Manning Marable sadly died on Friday 1 April, aged 60. He was an authoritative and respected voice on the American left, a penetrating analyst of racism in modern capitalist society, and an expert on the history of anti-racist struggles
Manning Marable outlines a number of his key ideas in this talk from over a decade ago.
Gary Younge of the Guardian described Marable as ‘a great man, a great intellect an a great loss’. The author of numerous books and essays, his major new biography of Malcolm X is about to be published in the US.
A professor of history and African-American studies at Columbia University, New York, Marable was a pioneer in the study of the history of American black liberation struggles as well as a champion of anti-racist, anti-war and progressive political causes. He recognised and explained the achievements of the civil rights era, but also understood that racism remained an endemic problem in American capitalist society.

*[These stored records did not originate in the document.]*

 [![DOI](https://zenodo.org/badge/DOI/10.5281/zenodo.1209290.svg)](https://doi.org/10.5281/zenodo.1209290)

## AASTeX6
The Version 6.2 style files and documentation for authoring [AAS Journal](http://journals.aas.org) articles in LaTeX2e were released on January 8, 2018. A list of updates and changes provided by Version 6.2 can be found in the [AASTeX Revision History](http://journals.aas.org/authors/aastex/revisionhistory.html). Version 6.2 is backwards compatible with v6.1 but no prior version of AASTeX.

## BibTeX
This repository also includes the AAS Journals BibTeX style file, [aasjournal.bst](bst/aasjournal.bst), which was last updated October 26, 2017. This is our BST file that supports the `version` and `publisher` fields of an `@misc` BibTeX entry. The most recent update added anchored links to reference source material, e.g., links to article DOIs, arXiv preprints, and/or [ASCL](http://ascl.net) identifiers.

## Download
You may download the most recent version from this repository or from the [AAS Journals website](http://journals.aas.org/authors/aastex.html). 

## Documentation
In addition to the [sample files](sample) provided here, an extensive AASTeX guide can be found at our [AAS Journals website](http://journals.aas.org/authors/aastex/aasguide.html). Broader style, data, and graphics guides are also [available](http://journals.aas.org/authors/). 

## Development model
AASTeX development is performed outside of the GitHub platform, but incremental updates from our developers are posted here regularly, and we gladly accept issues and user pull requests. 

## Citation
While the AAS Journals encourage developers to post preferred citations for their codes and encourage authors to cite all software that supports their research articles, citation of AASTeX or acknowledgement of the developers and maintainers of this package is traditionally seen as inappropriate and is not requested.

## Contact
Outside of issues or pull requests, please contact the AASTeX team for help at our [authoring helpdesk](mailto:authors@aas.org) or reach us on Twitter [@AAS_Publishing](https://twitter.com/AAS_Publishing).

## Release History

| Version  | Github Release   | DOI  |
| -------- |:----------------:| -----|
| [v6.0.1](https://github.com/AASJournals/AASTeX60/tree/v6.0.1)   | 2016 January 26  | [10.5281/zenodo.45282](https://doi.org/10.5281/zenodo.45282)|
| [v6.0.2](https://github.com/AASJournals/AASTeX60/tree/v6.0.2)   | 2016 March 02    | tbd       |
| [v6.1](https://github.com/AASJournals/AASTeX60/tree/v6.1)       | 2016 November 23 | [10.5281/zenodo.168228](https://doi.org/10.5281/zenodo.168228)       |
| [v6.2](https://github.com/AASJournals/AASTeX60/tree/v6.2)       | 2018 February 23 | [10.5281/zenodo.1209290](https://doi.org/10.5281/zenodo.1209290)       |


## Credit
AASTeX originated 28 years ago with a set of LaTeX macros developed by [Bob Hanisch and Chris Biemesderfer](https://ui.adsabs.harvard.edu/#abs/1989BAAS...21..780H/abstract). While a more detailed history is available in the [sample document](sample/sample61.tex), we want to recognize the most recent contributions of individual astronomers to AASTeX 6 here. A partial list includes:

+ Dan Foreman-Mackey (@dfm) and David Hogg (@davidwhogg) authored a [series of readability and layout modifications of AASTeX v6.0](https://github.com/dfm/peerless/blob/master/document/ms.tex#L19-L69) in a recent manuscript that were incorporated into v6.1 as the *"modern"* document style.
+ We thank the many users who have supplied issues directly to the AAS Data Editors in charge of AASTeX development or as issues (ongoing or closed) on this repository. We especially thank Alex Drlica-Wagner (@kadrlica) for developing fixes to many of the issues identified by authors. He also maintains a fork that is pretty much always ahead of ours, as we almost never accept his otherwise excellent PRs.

Marable argued that racism is structural, rooted in society, not merely a matter of prejudices or something that can be removed by ‘affirmative action’ within unequal and unjust economic and political structures. The partial advancement of a modest black middle class was not enough, while many remained impovershed – and while the barriers of racism, while less overt than in the segregation era, remained.
Marable was concerned in particular with bringing the past – experiences of both racism and anti-racist resistance – to bear on the present. His book Living Black History, for example, is a collection devoted precisely to the project of rediscovering and re-interpreting black history for the purpose of current struggles.